依頼者の家は比較的新しく綺麗な戸建住宅。お洒落な感じの家だが、庭を覗くと花壇は枯草だらけだ。
依頼者宅の玄関前で里奈に聞く。
「里奈、ここのお宅だけど何か感じる?」
僕の霊感センサーはビンビンに霊を感じている。というか、2階の窓から視線を感じている。窓から目だけが見えているよ。
「うん、感じる。何かに見られている感じ。ねっとりとした視線かな」
「正解。2階からめっちゃ見てる。お前くるなって視線だね」
インターホンを鳴らすと依頼者夫婦がドアを開けて迎え入れてくれた。
30代の夫婦で旦那さんは普通だが、奥さんはげっそりと痩せてしまっている。かなり参っているようだ。
居間に通されて改めて依頼内容の確認をした。
中古住宅を購入したのが半年前。入居してすぐに視線を感じるようになる。2階の寝室で寝ていると金縛りや人の気配を感じる。日中も1階居間やキッチンにいる奥さんが2階を歩く音を聞いたり、階段を上り下りする足音を聞く。庭の花壇に花を植えてもすぐに枯れてしまう。風呂やトイレに入ってるときに、ドアの向こう側でブツブツと人の声が聞こえるらしい。
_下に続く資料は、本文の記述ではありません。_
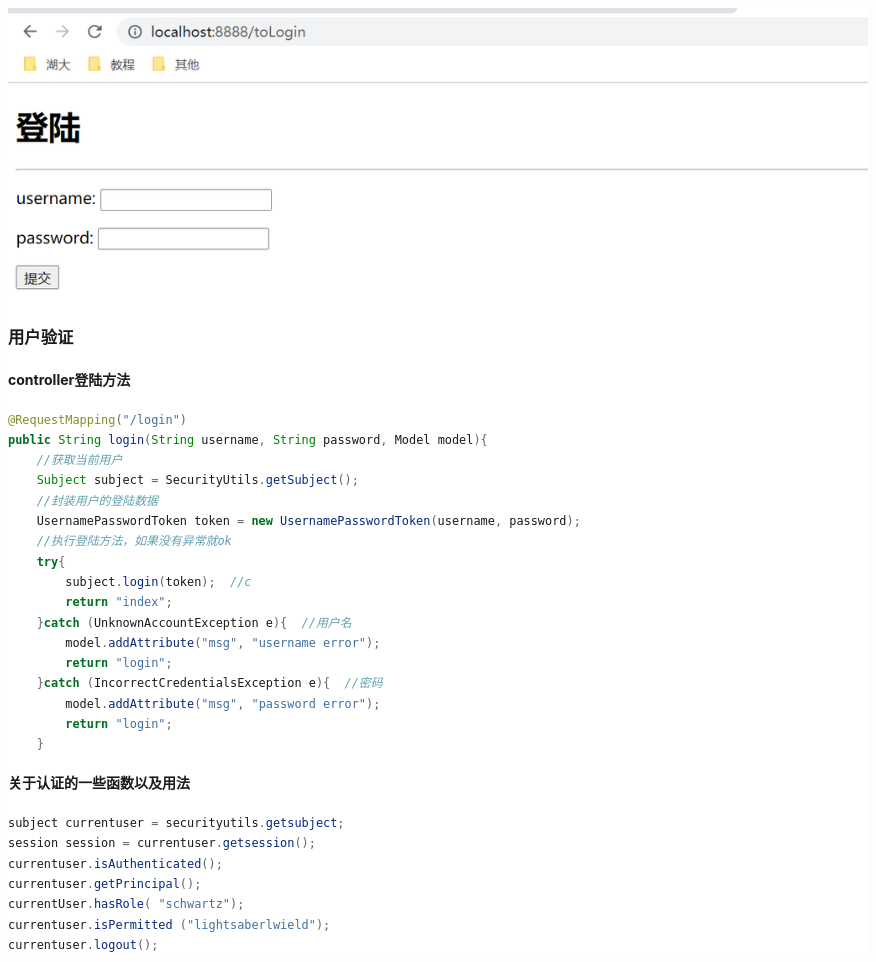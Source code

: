 ### ![image-20220113234727851](./SpringBoot.assets/image-20220113234727851.png)用户验证

#### controller登陆方法

```java
@RequestMapping("/login")
public String login(String username, String password, Model model){
    //获取当前用户
    Subject subject = SecurityUtils.getSubject();
    //封装用户的登陆数据
    UsernamePasswordToken token = new UsernamePasswordToken(username, password);
    //执行登陆方法，如果没有异常就ok
    try{
        subject.login(token);  //c
        return "index";
    }catch (UnknownAccountException e){  //用户名
        model.addAttribute("msg", "username error");
        return "login";
    }catch (IncorrectCredentialsException e){  //密码
        model.addAttribute("msg", "password error");
        return "login";
    }
```

#### 关于认证的一些函数以及用法

```java
subject currentuser = securityutils.getsubject;
session session = currentuser.getsession();
currentuser.isAuthenticated();
currentuser.getPrincipal();
currentUser.hasRole( "schwartz");
currentuser.isPermitted ("lightsaberlwield");
currentuser.logout();

```

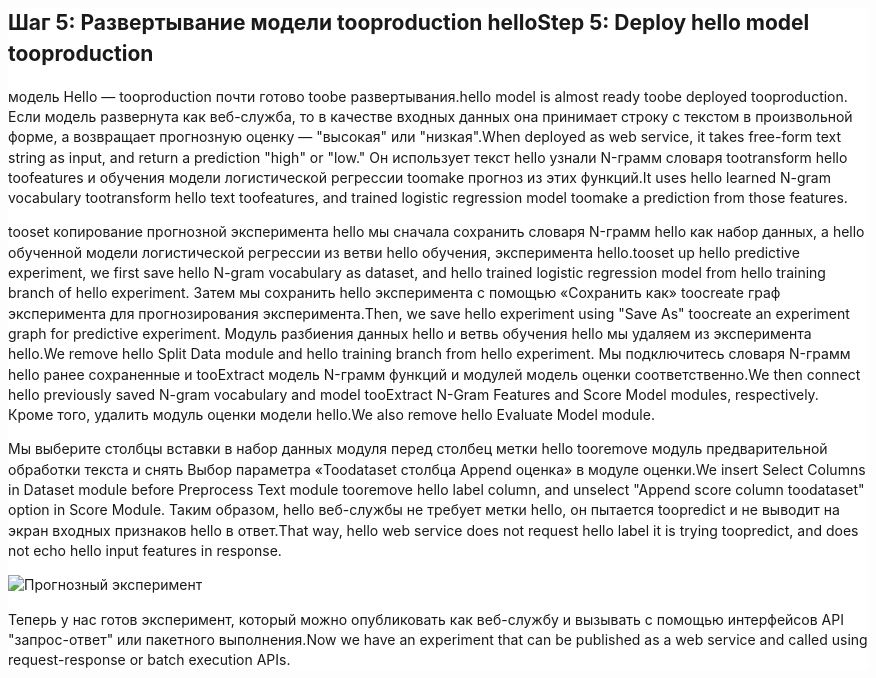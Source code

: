 ## <a name="step-5-deploy-hello-model-tooproduction"></a><span data-ttu-id="0d3f7-167">Шаг 5: Развертывание модели tooproduction hello</span><span class="sxs-lookup"><span data-stu-id="0d3f7-167">Step 5: Deploy hello model tooproduction</span></span>
<span data-ttu-id="0d3f7-168">модель Hello — tooproduction почти готово toobe развертывания.</span><span class="sxs-lookup"><span data-stu-id="0d3f7-168">hello model is almost ready toobe deployed tooproduction.</span></span> <span data-ttu-id="0d3f7-169">Если модель развернута как веб-служба, то в качестве входных данных она принимает строку с текстом в произвольной форме, а возвращает прогнозную оценку — "высокая" или "низкая".</span><span class="sxs-lookup"><span data-stu-id="0d3f7-169">When deployed as web service, it takes free-form text string as input, and return a prediction "high" or "low."</span></span> <span data-ttu-id="0d3f7-170">Он использует текст hello узнали N-грамм словаря tootransform hello toofeatures и обучения модели логистической регрессии toomake прогноз из этих функций.</span><span class="sxs-lookup"><span data-stu-id="0d3f7-170">It uses hello learned N-gram vocabulary tootransform hello text toofeatures, and trained logistic regression model toomake a prediction from those features.</span></span> 

<span data-ttu-id="0d3f7-171">tooset копирование прогнозной эксперимента hello мы сначала сохранить словаря N-грамм hello как набор данных, а hello обученной модели логистической регрессии из ветви hello обучения, эксперимента hello.</span><span class="sxs-lookup"><span data-stu-id="0d3f7-171">tooset up hello predictive experiment, we first save hello N-gram vocabulary as dataset, and hello trained logistic regression model from hello training branch of hello experiment.</span></span> <span data-ttu-id="0d3f7-172">Затем мы сохранить hello эксперимента с помощью «Сохранить как» toocreate граф эксперимента для прогнозирования эксперимента.</span><span class="sxs-lookup"><span data-stu-id="0d3f7-172">Then, we save hello experiment using "Save As" toocreate an experiment graph for predictive experiment.</span></span> <span data-ttu-id="0d3f7-173">Модуль разбиения данных hello и ветвь обучения hello мы удаляем из эксперимента hello.</span><span class="sxs-lookup"><span data-stu-id="0d3f7-173">We remove hello Split Data module and hello training branch from hello experiment.</span></span> <span data-ttu-id="0d3f7-174">Мы подключитесь словаря N-грамм hello ранее сохраненные и tooExtract модель N-грамм функций и модулей модель оценки соответственно.</span><span class="sxs-lookup"><span data-stu-id="0d3f7-174">We then connect hello previously saved N-gram vocabulary and model tooExtract N-Gram Features and Score Model modules, respectively.</span></span> <span data-ttu-id="0d3f7-175">Кроме того, удалить модуль оценки модели hello.</span><span class="sxs-lookup"><span data-stu-id="0d3f7-175">We also remove hello Evaluate Model module.</span></span>

<span data-ttu-id="0d3f7-176">Мы выберите столбцы вставки в набор данных модуля перед столбец метки hello tooremove модуль предварительной обработки текста и снять Выбор параметра «Toodataset столбца Append оценка» в модуле оценки.</span><span class="sxs-lookup"><span data-stu-id="0d3f7-176">We insert Select Columns in Dataset module before Preprocess Text module tooremove hello label column, and unselect "Append score column toodataset" option in Score Module.</span></span> <span data-ttu-id="0d3f7-177">Таким образом, hello веб-службы не требует метки hello, он пытается toopredict и не выводит на экран входных признаков hello в ответ.</span><span class="sxs-lookup"><span data-stu-id="0d3f7-177">That way, hello web service does not request hello label it is trying toopredict, and does not echo hello input features in response.</span></span>

![Прогнозный эксперимент](./media/machine-learning-text-analytics-module-tutorial/predictive-text.png)

<span data-ttu-id="0d3f7-179">Теперь у нас готов эксперимент, который можно опубликовать как веб-службу и вызывать с помощью интерфейсов API "запрос-ответ" или пакетного выполнения.</span><span class="sxs-lookup"><span data-stu-id="0d3f7-179">Now we have an experiment that can be published as a web service and called using request-response or batch execution APIs.</span></span>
奥さんは1人で家にいるのが怖くて日中は無理やりパートをして家を空けてるらしい。可愛らしい感じの奥さんだが、日々の恐怖から疲れ切ってしまっているのか辛そうである。
最初に自己紹介や料金の確認を済ませる。今回は前金5万、成功報酬10万の料金15万円也。
「最初に霊のいる場所を特定しますね。話を聞いてると2階だと思いますが確認です」
僕たちは家を隅々まで見て回り、家の各所にさざれ水晶を紙皿に入れて設置する。
「この水晶が時間経過により濁っていくと思います。一番濁っている場所が危ない場所ですね。まぁ、先ほどから僕たちを見ている奴がいますけどね」
室内を移動する僕たちを追って、男の霊が先ほどからチラチラと視界に入る。天井や壁を突き抜け、部屋の隅や階段からじっと見つめてくるのだ。30代の男性で首が長い。あれは首吊ったんじゃないかな?
「原因は間違いなくその霊だと思います。問題なく祓えますよ」
その言葉に夫婦は安堵の表情を浮かべた。